>>>>

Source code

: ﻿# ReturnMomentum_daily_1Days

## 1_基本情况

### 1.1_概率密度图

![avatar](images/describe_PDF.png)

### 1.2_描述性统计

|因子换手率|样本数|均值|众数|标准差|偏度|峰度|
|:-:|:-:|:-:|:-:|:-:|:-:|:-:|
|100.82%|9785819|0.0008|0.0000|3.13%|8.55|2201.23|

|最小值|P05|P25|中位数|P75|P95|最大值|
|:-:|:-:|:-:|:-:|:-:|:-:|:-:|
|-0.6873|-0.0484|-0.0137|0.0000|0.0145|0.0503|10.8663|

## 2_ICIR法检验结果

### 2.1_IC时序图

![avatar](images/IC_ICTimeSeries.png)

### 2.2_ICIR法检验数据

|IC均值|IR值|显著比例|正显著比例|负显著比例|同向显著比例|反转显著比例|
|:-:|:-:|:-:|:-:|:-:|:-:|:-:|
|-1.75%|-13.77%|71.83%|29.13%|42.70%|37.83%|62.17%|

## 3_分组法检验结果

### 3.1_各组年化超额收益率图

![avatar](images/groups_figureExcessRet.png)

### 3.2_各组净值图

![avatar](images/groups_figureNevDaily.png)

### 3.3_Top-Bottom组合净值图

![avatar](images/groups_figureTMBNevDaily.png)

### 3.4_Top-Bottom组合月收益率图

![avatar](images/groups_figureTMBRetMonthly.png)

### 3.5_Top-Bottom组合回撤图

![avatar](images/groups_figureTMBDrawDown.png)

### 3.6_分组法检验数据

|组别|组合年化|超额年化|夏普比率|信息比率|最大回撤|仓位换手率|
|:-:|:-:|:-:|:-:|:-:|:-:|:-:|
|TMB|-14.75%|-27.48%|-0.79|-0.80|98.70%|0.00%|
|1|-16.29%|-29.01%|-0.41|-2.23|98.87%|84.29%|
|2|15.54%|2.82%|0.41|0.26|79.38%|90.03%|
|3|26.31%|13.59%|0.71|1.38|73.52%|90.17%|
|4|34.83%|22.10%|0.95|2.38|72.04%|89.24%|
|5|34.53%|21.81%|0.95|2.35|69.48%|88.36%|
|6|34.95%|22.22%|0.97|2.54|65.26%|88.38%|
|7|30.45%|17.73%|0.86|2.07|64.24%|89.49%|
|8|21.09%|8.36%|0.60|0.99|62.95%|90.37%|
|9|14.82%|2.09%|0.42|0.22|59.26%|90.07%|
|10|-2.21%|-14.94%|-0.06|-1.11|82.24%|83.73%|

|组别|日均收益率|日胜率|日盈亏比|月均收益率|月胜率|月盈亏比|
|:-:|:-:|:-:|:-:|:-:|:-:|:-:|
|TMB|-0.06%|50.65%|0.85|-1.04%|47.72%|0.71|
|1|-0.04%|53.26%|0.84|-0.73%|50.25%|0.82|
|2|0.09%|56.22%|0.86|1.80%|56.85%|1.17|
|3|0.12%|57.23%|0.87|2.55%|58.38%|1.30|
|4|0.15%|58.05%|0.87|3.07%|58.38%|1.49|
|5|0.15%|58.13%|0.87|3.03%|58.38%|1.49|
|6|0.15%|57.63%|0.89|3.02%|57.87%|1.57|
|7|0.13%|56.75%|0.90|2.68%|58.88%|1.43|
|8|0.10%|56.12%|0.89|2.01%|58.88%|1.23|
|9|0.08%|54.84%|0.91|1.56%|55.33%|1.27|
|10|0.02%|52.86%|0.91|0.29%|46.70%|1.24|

<<<<

Aim of the exercise >> Copy all the lines from the data above that hold the word "avatar".

Solution below >>
![avatar](images/describe_PDF.png)
![avatar](images/IC_ICTimeSeries.png)
![avatar](images/groups_figureExcessRet.png)
![avatar](images/groups_figureNevDaily.png)
![avatar](images/groups_figureTMBNevDaily.png)
![avatar](images/groups_figureTMBRetMonthly.png)
![avatar](images/groups_figureTMBDrawDown.png)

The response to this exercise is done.